Each line of the listing below should be restated word for word.

BEGIN MATERIAL PROVIDED

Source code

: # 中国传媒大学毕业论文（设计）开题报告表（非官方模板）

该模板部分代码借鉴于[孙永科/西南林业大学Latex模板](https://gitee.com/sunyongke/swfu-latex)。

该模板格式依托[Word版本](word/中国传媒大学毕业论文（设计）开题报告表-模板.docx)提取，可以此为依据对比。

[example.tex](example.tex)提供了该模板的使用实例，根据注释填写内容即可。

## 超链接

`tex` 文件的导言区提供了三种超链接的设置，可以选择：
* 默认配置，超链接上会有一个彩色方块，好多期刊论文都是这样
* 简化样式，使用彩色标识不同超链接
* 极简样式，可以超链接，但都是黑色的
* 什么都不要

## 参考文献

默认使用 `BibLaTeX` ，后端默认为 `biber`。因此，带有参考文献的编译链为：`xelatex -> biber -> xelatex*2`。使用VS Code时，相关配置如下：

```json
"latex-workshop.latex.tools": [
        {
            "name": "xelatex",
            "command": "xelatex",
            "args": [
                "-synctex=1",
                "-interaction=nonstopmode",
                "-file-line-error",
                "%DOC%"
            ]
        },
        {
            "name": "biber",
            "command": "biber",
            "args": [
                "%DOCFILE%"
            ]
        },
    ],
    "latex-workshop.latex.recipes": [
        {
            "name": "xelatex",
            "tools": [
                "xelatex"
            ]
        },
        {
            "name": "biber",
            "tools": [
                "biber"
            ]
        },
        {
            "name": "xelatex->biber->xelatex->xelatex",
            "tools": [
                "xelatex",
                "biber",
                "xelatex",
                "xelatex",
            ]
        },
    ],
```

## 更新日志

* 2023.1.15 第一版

END MATERIAL PROVIDED

[RESPONSE BOX]:
Source code

: # 中国传媒大学毕业论文（设计）开题报告表（非官方模板）

该模板部分代码借鉴于[孙永科/西南林业大学Latex模板](https://gitee.com/sunyongke/swfu-latex)。

该模板格式依托[Word版本](word/中国传媒大学毕业论文（设计）开题报告表-模板.docx)提取，可以此为依据对比。

[example.tex](example.tex)提供了该模板的使用实例，根据注释填写内容即可。

## 超链接

`tex` 文件的导言区提供了三种超链接的设置，可以选择：
* 默认配置，超链接上会有一个彩色方块，好多期刊论文都是这样
* 简化样式，使用彩色标识不同超链接
* 极简样式，可以超链接，但都是黑色的
* 什么都不要

## 参考文献

默认使用 `BibLaTeX` ，后端默认为 `biber`。因此，带有参考文献的编译链为：`xelatex -> biber -> xelatex*2`。使用VS Code时，相关配置如下：

```json
"latex-workshop.latex.tools": [
        {
            "name": "xelatex",
            "command": "xelatex",
            "args": [
                "-synctex=1",
                "-interaction=nonstopmode",
                "-file-line-error",
                "%DOC%"
            ]
        },
        {
            "name": "biber",
            "command": "biber",
            "args": [
                "%DOCFILE%"
            ]
        },
    ],
    "latex-workshop.latex.recipes": [
        {
            "name": "xelatex",
            "tools": [
                "xelatex"
            ]
        },
        {
            "name": "biber",
            "tools": [
                "biber"
            ]
        },
        {
            "name": "xelatex->biber->xelatex->xelatex",
            "tools": [
                "xelatex",
                "biber",
                "xelatex",
                "xelatex",
            ]
        },
    ],
```

## 更新日志

* 2023.1.15 第一版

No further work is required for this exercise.